• _Task objective_
The string "code" may appear in lines of the entries below. Report how many lines hold it, with only the number.
*** Begin section ***
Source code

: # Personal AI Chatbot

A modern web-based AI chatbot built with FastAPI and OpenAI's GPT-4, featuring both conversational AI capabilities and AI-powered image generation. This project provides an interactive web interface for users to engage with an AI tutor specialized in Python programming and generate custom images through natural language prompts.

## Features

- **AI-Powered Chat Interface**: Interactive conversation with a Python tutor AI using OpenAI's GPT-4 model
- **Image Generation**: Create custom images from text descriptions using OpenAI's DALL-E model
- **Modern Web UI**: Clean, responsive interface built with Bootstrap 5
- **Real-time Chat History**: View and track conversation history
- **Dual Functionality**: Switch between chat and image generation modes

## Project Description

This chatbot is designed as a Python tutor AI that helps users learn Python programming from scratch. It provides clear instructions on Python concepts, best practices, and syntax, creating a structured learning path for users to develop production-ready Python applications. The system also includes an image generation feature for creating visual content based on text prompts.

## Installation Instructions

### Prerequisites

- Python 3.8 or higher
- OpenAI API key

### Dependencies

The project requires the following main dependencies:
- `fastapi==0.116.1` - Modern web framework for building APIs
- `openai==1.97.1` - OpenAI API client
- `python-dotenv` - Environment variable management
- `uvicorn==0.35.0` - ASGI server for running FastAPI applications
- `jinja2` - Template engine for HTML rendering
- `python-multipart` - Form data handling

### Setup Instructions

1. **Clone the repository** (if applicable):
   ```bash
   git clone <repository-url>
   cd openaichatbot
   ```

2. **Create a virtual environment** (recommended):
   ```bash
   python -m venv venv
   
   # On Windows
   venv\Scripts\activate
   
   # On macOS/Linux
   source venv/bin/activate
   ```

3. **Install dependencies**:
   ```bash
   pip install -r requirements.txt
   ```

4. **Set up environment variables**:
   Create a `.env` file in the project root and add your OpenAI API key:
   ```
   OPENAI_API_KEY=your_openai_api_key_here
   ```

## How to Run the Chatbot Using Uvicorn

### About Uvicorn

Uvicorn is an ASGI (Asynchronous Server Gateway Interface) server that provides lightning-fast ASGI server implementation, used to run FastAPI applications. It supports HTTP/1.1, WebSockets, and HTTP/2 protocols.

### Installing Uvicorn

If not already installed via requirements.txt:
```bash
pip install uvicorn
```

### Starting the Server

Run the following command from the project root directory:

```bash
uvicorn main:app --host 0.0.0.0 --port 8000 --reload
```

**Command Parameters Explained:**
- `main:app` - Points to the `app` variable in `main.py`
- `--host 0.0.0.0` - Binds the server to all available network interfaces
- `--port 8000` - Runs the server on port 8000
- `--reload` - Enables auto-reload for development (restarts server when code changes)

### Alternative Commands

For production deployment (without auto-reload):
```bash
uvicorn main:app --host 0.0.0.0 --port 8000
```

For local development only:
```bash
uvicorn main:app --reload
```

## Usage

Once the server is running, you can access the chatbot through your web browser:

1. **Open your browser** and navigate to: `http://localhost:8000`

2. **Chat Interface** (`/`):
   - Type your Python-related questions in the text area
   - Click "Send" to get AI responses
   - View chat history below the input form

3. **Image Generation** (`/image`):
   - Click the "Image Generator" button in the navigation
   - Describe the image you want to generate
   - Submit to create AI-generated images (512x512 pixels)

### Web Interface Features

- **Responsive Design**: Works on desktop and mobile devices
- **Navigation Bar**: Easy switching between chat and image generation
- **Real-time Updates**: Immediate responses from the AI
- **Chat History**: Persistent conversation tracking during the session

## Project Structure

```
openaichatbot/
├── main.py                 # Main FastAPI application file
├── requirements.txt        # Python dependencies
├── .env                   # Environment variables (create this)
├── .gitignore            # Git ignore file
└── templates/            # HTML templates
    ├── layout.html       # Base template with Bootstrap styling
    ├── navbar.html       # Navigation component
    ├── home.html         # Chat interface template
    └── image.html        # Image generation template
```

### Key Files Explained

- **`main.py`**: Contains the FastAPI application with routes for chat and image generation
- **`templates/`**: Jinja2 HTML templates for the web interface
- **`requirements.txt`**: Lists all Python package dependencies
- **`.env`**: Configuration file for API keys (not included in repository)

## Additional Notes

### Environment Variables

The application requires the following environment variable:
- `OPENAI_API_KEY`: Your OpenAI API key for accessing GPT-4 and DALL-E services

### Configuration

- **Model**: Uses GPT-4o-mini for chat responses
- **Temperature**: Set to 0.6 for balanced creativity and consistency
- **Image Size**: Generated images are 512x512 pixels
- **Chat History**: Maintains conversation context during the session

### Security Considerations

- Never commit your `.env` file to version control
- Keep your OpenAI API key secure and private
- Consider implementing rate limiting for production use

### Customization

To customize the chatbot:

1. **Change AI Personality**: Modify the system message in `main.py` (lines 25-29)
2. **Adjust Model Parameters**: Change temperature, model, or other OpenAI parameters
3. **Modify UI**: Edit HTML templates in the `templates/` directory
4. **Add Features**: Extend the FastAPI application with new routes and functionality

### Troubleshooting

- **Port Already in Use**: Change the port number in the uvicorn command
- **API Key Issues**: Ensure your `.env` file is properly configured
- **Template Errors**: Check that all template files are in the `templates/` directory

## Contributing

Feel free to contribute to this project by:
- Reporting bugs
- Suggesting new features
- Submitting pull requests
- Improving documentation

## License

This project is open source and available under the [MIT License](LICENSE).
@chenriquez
*** End section ***
• _Solved exercise_
2